(Beginning of Provided records)

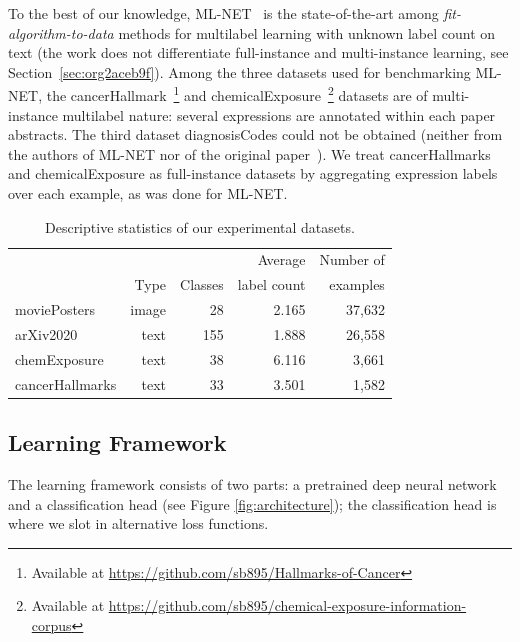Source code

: To the best of our knowledge, ML-NET~\cite{multitaskLabel} is the state-of-the-art among \emph{fit-algorithm-to-data} methods for multilabel learning with unknown label count on text (the work does not differentiate full-instance and multi-instance learning, see Section~\ref{sec:org2aceb9f}). Among the three datasets used for benchmarking ML-NET, the cancerHallmark~\citep{cancerHallmarks}\footnote{Available at \url{https://github.com/sb895/Hallmarks-of-Cancer}} and chemicalExposure~\citep{chemExposure}\footnote{Available at \url{https://github.com/sb895/chemical-exposure-information-corpus}} datasets are of multi-instance multilabel nature: several expressions are annotated within each paper abstracts. The third dataset diagnosisCodes could not be obtained (neither from the authors of ML-NET nor of the original paper~\cite{diagnosisCode}). We treat cancerHallmarks and chemicalExposure as full-instance datasets by aggregating expression labels over each example, as was done for ML-NET.

\begin{table}
\caption{Descriptive statistics of our experimental datasets.}
\label{table:datasets}
\centering
\begin{tabular}{l rrrr}
\toprule
& & & Average & Number of \\
& Type & Classes & label count & examples \\
\midrule
moviePosters & image & 28 & 2.165 & 37,632\\
arXiv2020 & text & 155 & 1.888 & 26,558\\ 
chemExposure & text & 38 & 6.116 & 3,661\\
cancerHallmarks\hspace{-.7em}  & text & 33 & 3.501 & 1,582\\
\bottomrule
\end{tabular}
\end{table}

\subsection{Learning Framework}

The learning framework consists of two parts: a pretrained deep neural network and a classification head (see Figure \ref{fig:architecture}); the classification head is where we slot in alternative loss functions.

(End of Provided records)

The task >> Copy out, word for word, the part of the entries above that begins at the line with "statistics of our" and ends at the line with "arXiv2020 & text & 155 & 1.888 & 26,558\\", including both.

Solution for this task >>
\caption{Descriptive statistics of our experimental datasets.}
\label{table:datasets}
\centering
\begin{tabular}{l rrrr}
\toprule
& & & Average & Number of \\
& Type & Classes & label count & examples \\
\midrule
moviePosters & image & 28 & 2.165 & 37,632\\
arXiv2020 & text & 155 & 1.888 & 26,558\\ 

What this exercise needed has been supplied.